What to work on ▸ Copy the data exactly; pictures stay out of the copy.

(Source texts of formatted documents)
*** Begin section ***
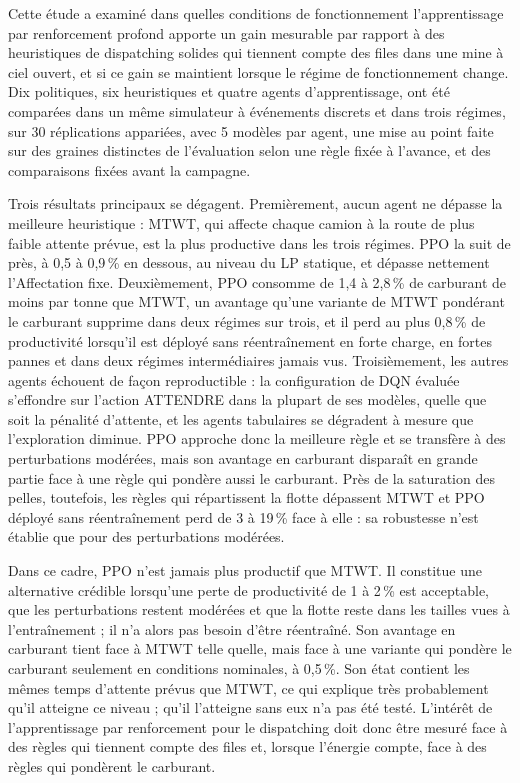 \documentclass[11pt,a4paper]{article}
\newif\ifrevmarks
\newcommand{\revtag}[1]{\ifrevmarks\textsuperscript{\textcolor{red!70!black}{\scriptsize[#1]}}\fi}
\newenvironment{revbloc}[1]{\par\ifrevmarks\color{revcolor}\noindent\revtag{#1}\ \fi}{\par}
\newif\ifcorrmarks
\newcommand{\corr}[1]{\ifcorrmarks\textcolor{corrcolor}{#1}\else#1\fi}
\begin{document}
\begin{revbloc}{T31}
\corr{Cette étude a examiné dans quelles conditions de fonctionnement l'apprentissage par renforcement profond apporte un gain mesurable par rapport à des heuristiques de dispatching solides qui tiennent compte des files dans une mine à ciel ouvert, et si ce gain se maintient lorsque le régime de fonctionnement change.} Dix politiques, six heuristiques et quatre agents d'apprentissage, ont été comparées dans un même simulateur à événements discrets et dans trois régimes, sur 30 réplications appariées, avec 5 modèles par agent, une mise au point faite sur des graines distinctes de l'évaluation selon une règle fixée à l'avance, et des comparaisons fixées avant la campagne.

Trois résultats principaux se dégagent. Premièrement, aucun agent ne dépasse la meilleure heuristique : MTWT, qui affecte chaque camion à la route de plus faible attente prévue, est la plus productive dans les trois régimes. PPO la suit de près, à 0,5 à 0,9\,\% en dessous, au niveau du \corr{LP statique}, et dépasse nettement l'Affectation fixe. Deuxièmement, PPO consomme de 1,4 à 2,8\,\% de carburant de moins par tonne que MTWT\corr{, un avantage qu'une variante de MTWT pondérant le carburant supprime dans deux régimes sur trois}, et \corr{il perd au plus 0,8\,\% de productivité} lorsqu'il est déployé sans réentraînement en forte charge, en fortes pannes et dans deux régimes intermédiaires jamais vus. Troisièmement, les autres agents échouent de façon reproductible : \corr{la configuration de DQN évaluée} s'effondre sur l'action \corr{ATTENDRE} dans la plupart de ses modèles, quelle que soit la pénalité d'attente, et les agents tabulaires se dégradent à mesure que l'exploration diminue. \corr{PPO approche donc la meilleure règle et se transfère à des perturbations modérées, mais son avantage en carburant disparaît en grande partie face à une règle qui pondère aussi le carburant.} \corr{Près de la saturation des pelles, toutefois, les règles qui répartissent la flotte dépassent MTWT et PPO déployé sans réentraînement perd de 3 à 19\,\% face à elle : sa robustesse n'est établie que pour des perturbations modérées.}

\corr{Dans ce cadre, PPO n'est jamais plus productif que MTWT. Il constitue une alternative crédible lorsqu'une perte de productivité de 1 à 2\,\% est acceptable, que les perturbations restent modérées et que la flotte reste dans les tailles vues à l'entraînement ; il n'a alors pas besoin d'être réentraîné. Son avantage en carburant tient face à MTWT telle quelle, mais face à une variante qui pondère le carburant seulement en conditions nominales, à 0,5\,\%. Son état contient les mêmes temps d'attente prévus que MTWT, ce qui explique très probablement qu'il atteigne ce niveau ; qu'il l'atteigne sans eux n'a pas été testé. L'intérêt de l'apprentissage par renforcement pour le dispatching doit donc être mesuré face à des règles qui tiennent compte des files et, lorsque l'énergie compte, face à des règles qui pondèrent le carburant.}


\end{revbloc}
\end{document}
*** End section ***
Solved exercise ▸
 \documentclass[11pt,a4paper]{article}
\newif\ifrevmarks
\newcommand{\revtag}[1]{\ifrevmarks\textsuperscript{\textcolor{red!70!black}{\scriptsize[#1]}}\fi}
\newenvironment{revbloc}[1]{\par\ifrevmarks\color{revcolor}\noindent\revtag{#1}\ \fi}{\par}
\newif\ifcorrmarks
\newcommand{\corr}[1]{\ifcorrmarks\textcolor{corrcolor}{#1}\else#1\fi}
\begin{document}
\begin{revbloc}{T31}
\corr{Cette étude a examiné dans quelles conditions de fonctionnement l'apprentissage par renforcement profond apporte un gain mesurable par rapport à des heuristiques de dispatching solides qui tiennent compte des files dans une mine à ciel ouvert, et si ce gain se maintient lorsque le régime de fonctionnement change.} Dix politiques, six heuristiques et quatre agents d'apprentissage, ont été comparées dans un même simulateur à événements discrets et dans trois régimes, sur 30 réplications appariées, avec 5 modèles par agent, une mise au point faite sur des graines distinctes de l'évaluation selon une règle fixée à l'avance, et des comparaisons fixées avant la campagne.

Trois résultats principaux se dégagent. Premièrement, aucun agent ne dépasse la meilleure heuristique : MTWT, qui affecte chaque camion à la route de plus faible attente prévue, est la plus productive dans les trois régimes. PPO la suit de près, à 0,5 à 0,9\,\% en dessous, au niveau du \corr{LP statique}, et dépasse nettement l'Affectation fixe. Deuxièmement, PPO consomme de 1,4 à 2,8\,\% de carburant de moins par tonne que MTWT\corr{, un avantage qu'une variante de MTWT pondérant le carburant supprime dans deux régimes sur trois}, et \corr{il perd au plus 0,8\,\% de productivité} lorsqu'il est déployé sans réentraînement en forte charge, en fortes pannes et dans deux régimes intermédiaires jamais vus. Troisièmement, les autres agents échouent de façon reproductible : \corr{la configuration de DQN évaluée} s'effondre sur l'action \corr{ATTENDRE} dans la plupart de ses modèles, quelle que soit la pénalité d'attente, et les agents tabulaires se dégradent à mesure que l'exploration diminue. \corr{PPO approche donc la meilleure règle et se transfère à des perturbations modérées, mais son avantage en carburant disparaît en grande partie face à une règle qui pondère aussi le carburant.} \corr{Près de la saturation des pelles, toutefois, les règles qui répartissent la flotte dépassent MTWT et PPO déployé sans réentraînement perd de 3 à 19\,\% face à elle : sa robustesse n'est établie que pour des perturbations modérées.}

\corr{Dans ce cadre, PPO n'est jamais plus productif que MTWT. Il constitue une alternative crédible lorsqu'une perte de productivité de 1 à 2\,\% est acceptable, que les perturbations restent modérées et que la flotte reste dans les tailles vues à l'entraînement ; il n'a alors pas besoin d'être réentraîné. Son avantage en carburant tient face à MTWT telle quelle, mais face à une variante qui pondère le carburant seulement en conditions nominales, à 0,5\,\%. Son état contient les mêmes temps d'attente prévus que MTWT, ce qui explique très probablement qu'il atteigne ce niveau ; qu'il l'atteigne sans eux n'a pas été testé. L'intérêt de l'apprentissage par renforcement pour le dispatching doit donc être mesuré face à des règles qui tiennent compte des files et, lorsque l'énergie compte, face à des règles qui pondèrent le carburant.}


\end{revbloc}
\end{document}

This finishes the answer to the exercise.